Nudes
I STILL CAN’T wash at home because the water is not safe.
‘It never bothered you before,’ says Stephen, as I pour a bottle of mineral water into the sink and splash myself—a lick and a promise, that leaves a trail of bubbles dying on my arm. It bothers me now. Smells sit on my new skin like turds on a kitchen floor. Yet every time I clean myself, I become too clean; my arms more languorous, my knuckles more dimpled, my flesh so soft I am afraid it might tear.
So I take a towel into work and shower at the station, though I don’t trust the water there either. I read the names on the dressing-room doors and pick someone who will not be in until the afternoon, a newsreader. I could become a very clean pervert, I could sneak people in for a fee—Shower With The Famous. Terry Wogan’s bottom slapped against that wall. The stall is indefinably public, an empty archive full of all the flesh that was never shown on screen. It is discreet, blind, a television turned inside out. When you twist the knob you expect a voice to spill out instead of water.
‘A crisis in the European Exchange Rate Mechanism,’ says the showerhead. ‘Minister of Agriculture moves on animal drug abuse’, as I soap between the perfection of my toes and back to the soft handful of my heel.
‘Bishop says no to Aids test.’ There is no hair on my shin anymore. I soap the white swell of my thigh. It is not a modern body, wherever I got it from. And now it has no pubic hair.
‘Ceasefire in Belfast,’ says the water. I have no pubic hair.

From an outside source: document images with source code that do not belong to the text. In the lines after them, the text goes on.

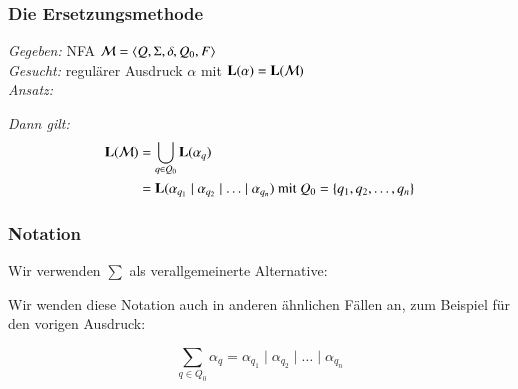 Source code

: \documentclass[aspectratio=1610,onlymath]{beamer}
\begin{document}
\begin{frame}\frametitle{Die Ersetzungsmethode}

\emph{Gegeben:} NFA  $\mathcal{M}=\langle{Q,\Sigma,\delta,Q_0,F}\rangle$\\[1ex]
\emph{Gesucht:} regulärer Ausdruck $\alpha$ mit $\textbf{\textcolor{black}{L}}(\alpha)=\textbf{\textcolor{black}{L}}(\mathcal{M})$\\[1ex]

\emph{Ansatz:}


\emph{Dann gilt:}
\begin{align*}
\textbf{\textcolor{black}{L}}(\mathcal{M}) &=\bigcup_{q\in Q_0} \textbf{\textcolor{black}{L}}(\alpha_q) \\
	&=  \textbf{\textcolor{black}{L}}(\alpha_{q_1}\mid\alpha_{q_2}\mid\ldots\mid \alpha_{q_n})\text{ mit }Q_0=\{q_1,q_2,\ldots,q_n\}
\end{align*}

\end{frame}

\begin{frame}\frametitle{Notation}

Wir verwenden $\sum$ als verallgemeinerte Alternative:\medskip

\bigskip

Wir wenden diese Notation auch in anderen ähnlichen Fällen an, zum Beispiel für den vorigen Ausdruck:

\[\sum_{q\in Q_0} \alpha_q = \alpha_{q_1}\mid\alpha_{q_2}\mid\ldots\mid \alpha_{q_n}\]

\end{frame}
\end{document}
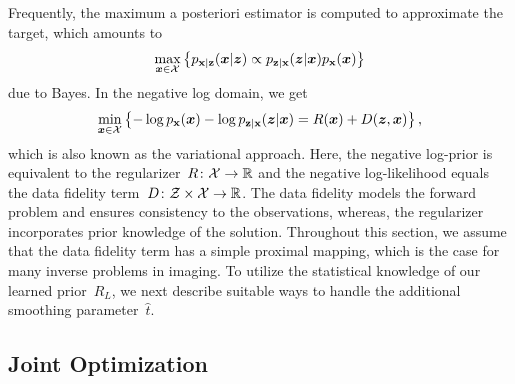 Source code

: \documentclass{article}
\newcommand{\X}{\mathcal{X}}
\newcommand{\Z}{\mathcal{Z}}
\def\hatt{{\widehat{t}}}
\newcommand{\pdf}[1]{p_{#1}}
\theoremstyle{plain}
\theoremstyle{definition}
\theoremstyle{remark}
\begin{document}
Frequently, the maximum a posteriori estimator is computed to approximate the target, which amounts to
\[
\max_{\vx\in\X}\left\{\pdf{\rvx\vert\rvz}(\vx\vert\vz)\propto \pdf{\rvz\vert\rvx}(\vz\vert\vx)\pdf{\rvx}(\vx)\right\}
\]
due to Bayes.
In the negative log domain, we get
\[
\min_{\vx\in\X}\left\{ -\log\pdf{\rvx}(\vx) -\log\pdf{\rvz\vert\rvx}(\vz\vert\vx) = R(\vx) + D(\vz,\vx)\right\},
\]
which is also known as the variational approach.
Here, the negative log-prior is equivalent to the regularizer~$R\colon\X\to\R$ and the negative log-likelihood equals the data fidelity term~$D\colon\Z\times\X\to\R$.
The data fidelity models the forward problem and ensures consistency to the observations, whereas, the regularizer incorporates prior knowledge of the solution.
Throughout this section, we assume that the data fidelity term has a simple proximal mapping, which is the case for many inverse problems in imaging.
To utilize the statistical knowledge of our learned prior~$R_L$, we next describe suitable ways to handle the additional smoothing parameter~$\hatt$.

\subsection{Joint Optimization} \label{sec:jointOptimization}
\end{document}
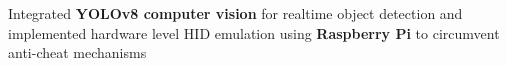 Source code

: \documentclass[]{peter_resume}
\begin{document}
\begin{minipage}{\textwidth}
 
\begin{tightemize}
\item Integrated \textbf{YOLOv8 computer vision} for realtime object detection and implemented hardware level HID emulation using \textbf{Raspberry Pi} to circumvent anti-cheat mechanisms
\end{tightemize} 
\sectionsep

\end{minipage}
\end{document}

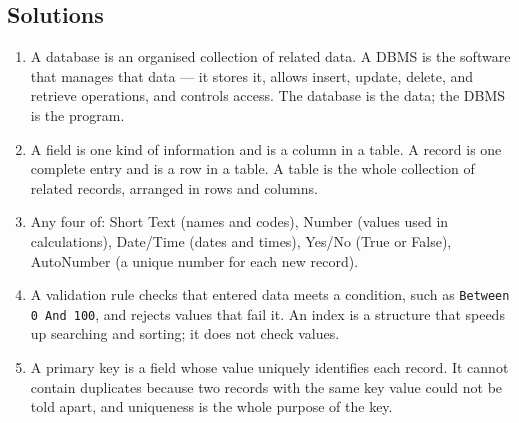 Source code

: \documentclass[11pt]{article}
\begin{document}
\subsection*{Solutions}
\begingroup\small
\begin{enumerate}[label=\arabic*.]
  \item A database is an organised collection of related data. A DBMS is the
    software that manages that data --- it stores it, allows insert, update,
    delete, and retrieve operations, and controls access. The database is the
    data; the DBMS is the program.
  \item A field is one kind of information and is a column in a table. A
    record is one complete entry and is a row in a table. A table is the
    whole collection of related records, arranged in rows and columns.
  \item Any four of: Short Text (names and codes), Number (values used in
    calculations), Date/Time (dates and times), Yes/No (True or False),
    AutoNumber (a unique number for each new record).
  \item A validation rule checks that entered data meets a condition, such as
    \texttt{Between 0 And 100}, and rejects values that fail it. An index is a
    structure that speeds up searching and sorting; it does not check values.
  \item A primary key is a field whose value uniquely identifies each record.
    It cannot contain duplicates because two records with the same key value
    could not be told apart, and uniqueness is the whole purpose of the key.
\end{enumerate}
\endgroup
\end{document}
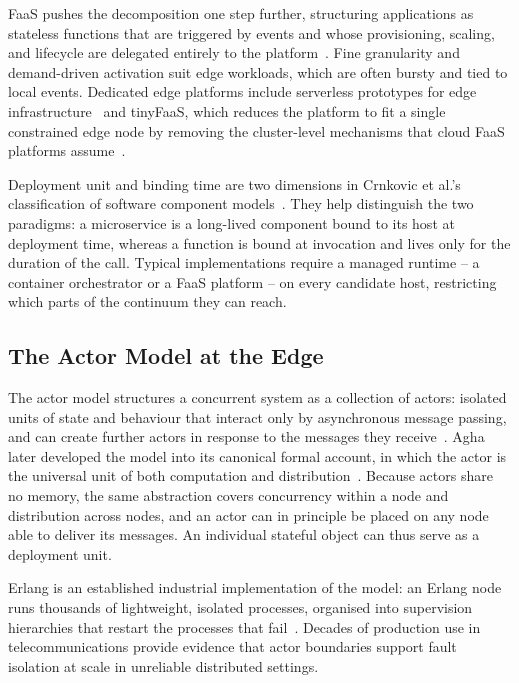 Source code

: \ac{FaaS} pushes the decomposition one step further,
structuring applications as stateless functions that are triggered by events and whose provisioning,
scaling,
and lifecycle are delegated entirely to the platform~\cite{DBLP:books/sp/17/BaldiniCCCFIMMRSS17}.
%
Fine granularity and demand-driven activation suit edge workloads,
which are often bursty and tied to local events.
Dedicated edge platforms include serverless prototypes for edge infrastructure~\cite{DBLP:conf/icfc/BaresiM19}
and tinyFaaS, which reduces the platform to fit a single constrained edge node by removing the cluster-level mechanisms that cloud \ac{FaaS} platforms assume~\cite{DBLP:conf/icfc/PfandzelterB20}.

Deployment unit and binding time are two dimensions in Crnkovic et al.'s classification of software component models~\cite{DBLP:journals/tse/CrnkovicSVC11}.
They help distinguish the two paradigms:
a microservice is a long-lived component bound to its host at deployment time,
whereas a function is bound at invocation and lives only for the duration of the call.
%
Typical implementations require a managed runtime -- a container orchestrator or a \ac{FaaS} platform -- on every candidate host,
restricting which parts of the continuum they can reach.

\subsection{The Actor Model at the Edge}
\label{subsec:actor-model-edge}

The actor model structures a concurrent system as a collection of actors:
isolated units of state and behaviour that interact only by asynchronous message passing,
and can create further actors in response to the messages they receive~\cite{DBLP:conf/ijcai/HewittBS73}.
%
Agha later developed the model into its canonical formal account,
in which the actor is the universal unit of both computation and distribution~\cite{DBLP:books/daglib/0066897}.
%
Because actors share no memory,
the same abstraction covers concurrency within a node and distribution across nodes,
and an actor can in principle be placed on any node able to deliver its messages.
%
An individual stateful object can thus serve as a deployment unit.

Erlang is an established industrial implementation of the model:
an Erlang node runs thousands of lightweight, isolated processes,
organised into supervision hierarchies that restart the processes that fail~\cite{DBLP:journals/cacm/Armstrong10}.
%
Decades of production use in telecommunications provide evidence that actor boundaries support fault isolation at scale in unreliable distributed settings.

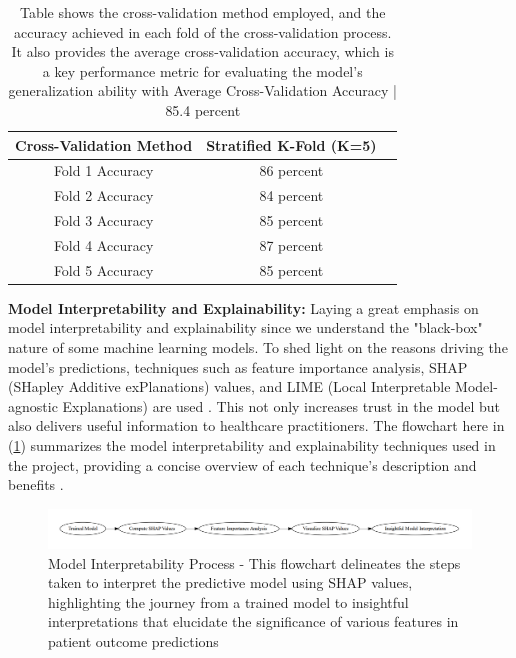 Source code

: \documentclass[manuscript,screen,]{acmart}
\begin{document}
\begin{table}[h]
    \centering
    \begin{tabular}{|c|c|c|}
    \hline
    Cross-Validation Method & Stratified K-Fold (K=5)\\
    \hline
    Fold 1 Accuracy & 86 percent\\
    \hline
    Fold 2 Accuracy & 84 percent\\
    \hline
    Fold 3 Accuracy & 85 percent\\
    \hline
    Fold 4 Accuracy & 87 percent\\
    \hline
    Fold 5 Accuracy & 85 percent\\
    \hline
    \end{tabular}
    \caption{Table shows the cross-validation method employed, and the accuracy achieved in each fold of the cross-validation process. It also provides the average cross-validation accuracy, which is a key performance metric for evaluating the model's generalization ability with Average Cross-Validation Accuracy | 85.4 percent}
    \label{tab: cross-validation method employed}
\end{table}


\newpage\textbf{Model Interpretability and Explainability:}
Laying a great emphasis on model interpretability and explainability since we understand the "black-box" nature of some machine learning models. To shed light on the reasons driving the model's predictions, techniques such as feature importance analysis, SHAP (SHapley Additive exPlanations) values, and LIME (Local Interpretable Model-agnostic Explanations) are used \cite{Zhang2022Interpretable}. This not only increases trust in the model but also delivers useful information to healthcare practitioners. The flowchart here in (\ref{fig: Model Interpretability Process}) summarizes the model interpretability and explainability techniques used in the project, providing a concise overview of each technique's description and benefits \cite{Miller2019ExplanationAI}.

\begin{figure}
    \centering
    \includegraphics[width=1\linewidth]{Images//Sections/Model Interpretability.png}
    \caption{Model Interpretability Process - This flowchart delineates the steps taken to interpret the predictive model using SHAP values, highlighting the journey from a trained model to insightful interpretations that elucidate the significance of various features in patient outcome predictions}
    \label{fig: Model Interpretability Process}
\end{figure}
\end{document}
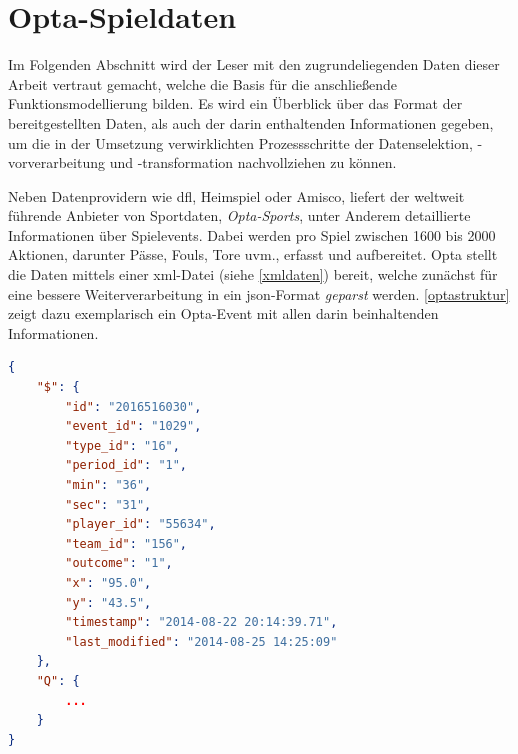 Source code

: \section{Opta-Spieldaten}
\label{opta}
Im Folgenden Abschnitt wird der Leser mit den zugrundeliegenden Daten dieser Arbeit vertraut gemacht, welche die Basis für die anschließende Funktionsmodellierung bilden. Es wird ein Überblick über das Format der bereitgestellten Daten, als auch der darin enthaltenden Informationen gegeben, um die in der Umsetzung verwirklichten Prozessschritte der Datenselektion, -vorverarbeitung und -transformation nachvollziehen zu können.

Neben Datenprovidern wie \gls{dfl}, Heimspiel oder Amisco, liefert der weltweit führende Anbieter von Sportdaten, \textit{Opta-Sports}, unter Anderem detaillierte Informationen über Spielevents. Dabei werden pro Spiel zwischen 1600 bis 2000 Aktionen, darunter Pässe, Fouls, Tore uvm., erfasst und aufbereitet. Opta stellt die Daten mittels einer \gls{xml}-Datei (siehe \vref{xmldaten}) bereit, welche zunächst für eine bessere Weiterverarbeitung in ein \gls{json}-Format \textit{geparst} werden. \vref{optastruktur} zeigt dazu exemplarisch ein Opta-Event mit allen darin beinhaltenden Informationen.
\newline

\begin{lstlisting}[caption=\captionListingText,language=json,xleftmargin=5mm,label=optastruktur] 
{
	"$": {
		"id": "2016516030",
		"event_id": "1029",
		"type_id": "16",
		"period_id": "1",
		"min": "36",
		"sec": "31",
		"player_id": "55634",
		"team_id": "156",
		"outcome": "1",
		"x": "95.0",
		"y": "43.5",
		"timestamp": "2014-08-22 20:14:39.71",
		"last_modified": "2014-08-25 14:25:09"
	},
	"Q": {
	    ...
	}
}
\end{lstlisting}


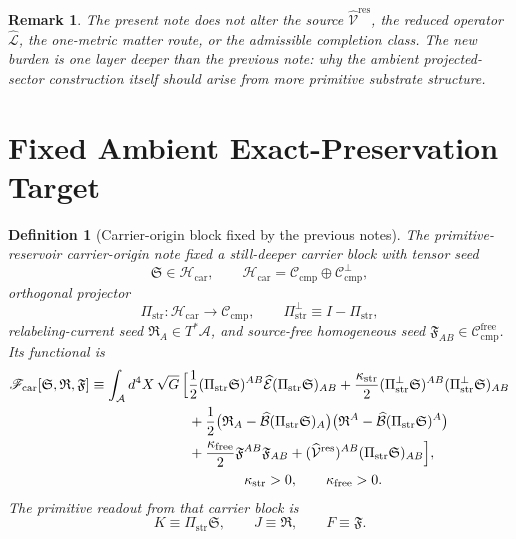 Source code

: \documentclass[11pt]{article}
\newcommand{\Sub}{\mathcal A}
\newcommand{\ResidualLift}{\widehat{\mathcal V}^{\mathrm{res}}}
\newcommand{\SubEinLin}{\widehat{\mathcal E}}
\newcommand{\SubGaugeVec}{\widehat{\mathcal B}}
\newcommand{\SubReducedEin}{\widehat{\mathcal L}}
\newcommand{\CompClass}{\mathscr C_{\mathrm{cmp}}}
\newcommand{\CompFree}{\mathscr C_{\mathrm{cmp}}^{\mathrm{free}}}
\newcommand{\CarrierFunctional}{\mathscr F_{\mathrm{car}}}
\newcommand{\FreeStiff}{\kappa_{\mathrm{free}}}
\newcommand{\PrimStrain}{K}
\newcommand{\PrimNeutral}{J}
\newcommand{\PrimFree}{F}
\newcommand{\CarrierClass}{\mathscr H_{\mathrm{car}}}
\newcommand{\CarrierProj}{\Pi_{\mathrm{str}}}
\newcommand{\CarrierPerp}{\Pi_{\mathrm{str}}^{\perp}}
\newcommand{\CarrierGap}{\kappa_{\mathrm{str}}}
\newcommand{\CarrierSeed}{\mathfrak S}
\newcommand{\RelabelSeed}{\mathfrak R}
\newcommand{\FreeSeed}{\mathfrak F}
\newtheorem{definition}{Definition}
\newtheorem{remark}{Remark}
\begin{document}
\begin{remark}
The present note does not alter the source \(\ResidualLift\), the reduced operator \(\SubReducedEin\), the one-metric matter route, or the admissible completion class. The new burden is one layer deeper than the previous note: why the ambient projected-sector construction itself should arise from more primitive substrate structure.
\end{remark}

\section{Fixed Ambient Exact-Preservation Target}

\begin{definition}[Carrier-origin block fixed by the previous notes]
\label{def:carrier}
The primitive-reservoir carrier-origin note fixed a still-deeper carrier block with tensor seed
\[
\CarrierSeed\in\CarrierClass,
\qquad
\CarrierClass=\CompClass\oplus \CompClass^\perp,
\]
orthogonal projector
\[
\CarrierProj:\CarrierClass\to\CompClass,
\qquad
\CarrierPerp\equiv I-\CarrierProj,
\]
relabeling-current seed \(\RelabelSeed_A\in T^*\Sub\), and source-free homogeneous seed \(\FreeSeed_{AB}\in\CompFree\). Its functional is
\begin{equation}
\begin{aligned}
\CarrierFunctional[\CarrierSeed,\RelabelSeed,\FreeSeed]
\equiv
\int_{\Sub} d^4X\,\sqrt{G}\,
\Bigl[
&\frac12 (\CarrierProj\CarrierSeed)^{AB}
\SubEinLin(\CarrierProj\CarrierSeed)_{AB}
+\frac{\CarrierGap}{2}(\CarrierPerp\CarrierSeed)^{AB}(\CarrierPerp\CarrierSeed)_{AB}
\\
&+\frac12\bigl(\RelabelSeed_A-\SubGaugeVec(\CarrierProj\CarrierSeed)_A\bigr)
\bigl(\RelabelSeed^A-\SubGaugeVec(\CarrierProj\CarrierSeed)^A\bigr)
\\
&+\frac{\FreeStiff}{2}\FreeSeed^{AB}\FreeSeed_{AB}
+(\ResidualLift)^{AB}(\CarrierProj\CarrierSeed)_{AB}
\Bigr],
\\
&\qquad\qquad \CarrierGap>0,\qquad \FreeStiff>0.
\end{aligned}
\label{eq:car}
\end{equation}
The primitive readout from that carrier block is
\begin{equation}
\PrimStrain\equiv \CarrierProj\CarrierSeed,
\qquad
\PrimNeutral\equiv \RelabelSeed,
\qquad
\PrimFree\equiv \FreeSeed.
\label{eq:readout}
\end{equation}
\end{definition}
\end{document}
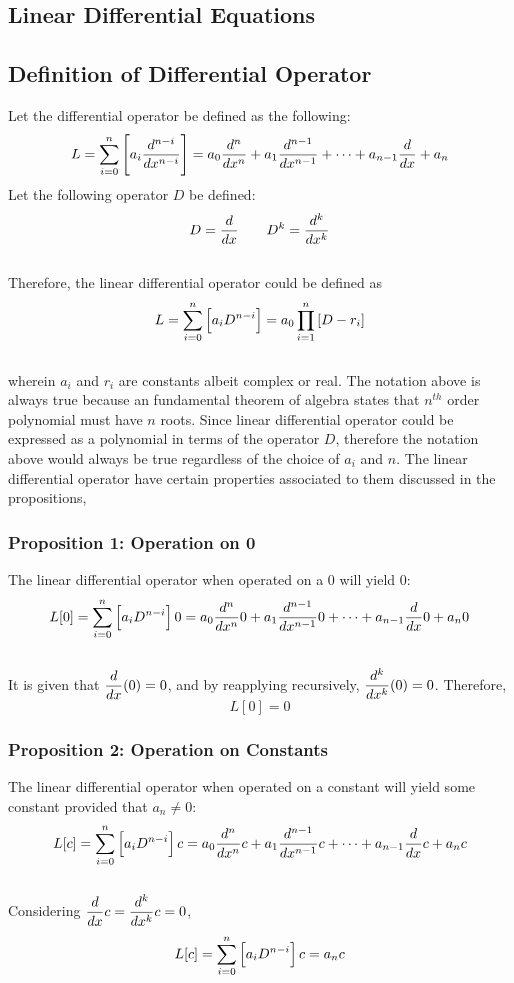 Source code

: \documentclass[a4paper, 12pt]{report}
\begin{document}
\begin{center}


\chapter{Linear Differential Equations}
\begin{comment}
\end{comment}
\section{Definition of Differential Operator}
\begin{comment}
\end{comment}
Let the differential operator be defined as the following: 
$$L = \sum_{i = 0}^{n}\left[a_i \frac{d^{n - i}}{dx^{n - i}}\right] = a_0 \frac{d^{n }}{dx^{n}} + a_1 \frac{d^{n - 1}}{dx^{n - 1}}+ \dots + a_{n - 1}\frac{d}{dx} + a_n$$
Let the following operator $D$ be defined:
$$D = \frac{d}{dx} \qquad D^k = \frac{d^k}{dx^k}$$
\\Therefore, the linear differential operator could be defined as 
$$L = \sum_{i = 0}^{n}\left[a_i D^{n - i}\right] = a_0\prod_{i = 1}^{n}\left[D - r_i\right]$$
\\wherein $a_i$ and $r_i$ are constants albeit complex or real. The notation above is always true because an fundamental theorem of algebra states that $n^{th}$ order polynomial must have $n$ roots. Since linear differential operator could be expressed as a polynomial in terms of the operator $D$, therefore the notation above would always be true regardless of the choice of $a_i$ and $n$. The linear differential operator have certain properties associated to them discussed in the propositions,
\subsection{Proposition 1: Operation on 0} 
\begin{comment}
\end{comment}
The linear differential operator when operated on a 0 will yield 0:
$$L[0]=\sum_{i = 0}^{n}\left[a_i D^{n - i}\right]0=a_0 \frac{d^{n }}{dx^{n}}0 + a_1 \frac{d^{n - 1}}{dx^{n - 1}}0+ \dots + a_{n - 1}\frac{d}{dx}0 + a_n0$$ 
\\It is given that $\displaystyle{\frac{d}{dx}(0) = 0}$, and by reapplying recursively, $\displaystyle{\frac{d^k}{dx^k}(0) = 0}$. Therefore, 
$$L[0]=0$$
\subsection{Proposition 2: Operation on Constants}
\begin{comment}
\end{comment}
The linear differential operator when operated on a constant will yield some constant provided that $a_n \neq 0$:
$$L[c] = \sum_{i = 0}^{n}\left[a_i D^{n - i}\right]c = a_0 \frac{d^{n }}{dx^{n}}c + a_1 \frac{d^{n - 1}}{dx^{n - 1}}c+ \dots + a_{n - 1}\frac{d}{dx}c + a_nc$$
\\Considering $\displaystyle{\frac{d}{dx}c = \frac{d^k}{dx^k}c = 0}$,
$$L[c] = \sum_{i = 0}^{n}\left[a_i D^{n - i}\right]c = a_nc$$

\end{center}
\end{document}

I step out of the shower still itchy with soap. The dressing-room is a pornographic booth. The mirror is unembarrassed, wiped blind of all the faces, known and forgotten, who have talked into it as though half the country was watching on the other side; have stood there naked, looked into their own eyes and said ‘Hello, and you’re very welcome.’
The body that looks back at me is nine years old, or fourteen mixed with nine, or my own, mixed with all the bodies I used to have. I wonder if I am a virgin again. I should ask Marcus. He seems to know what it means.
It is while I am there, as the hammering starts on the door, with one of the nation’s most trusted voices speaking to me in tones that would shock the nation, that I become resolved.
‘What the fuck are you doing in my dressing-room?’
‘Thinking,’ I say. I think that I will stop washing and dress in the dark. I think I will cover my body like the memory it is and just sweat it out. I think I will get my own back. When I come back from Brittany I will bring Stephen in for his audition.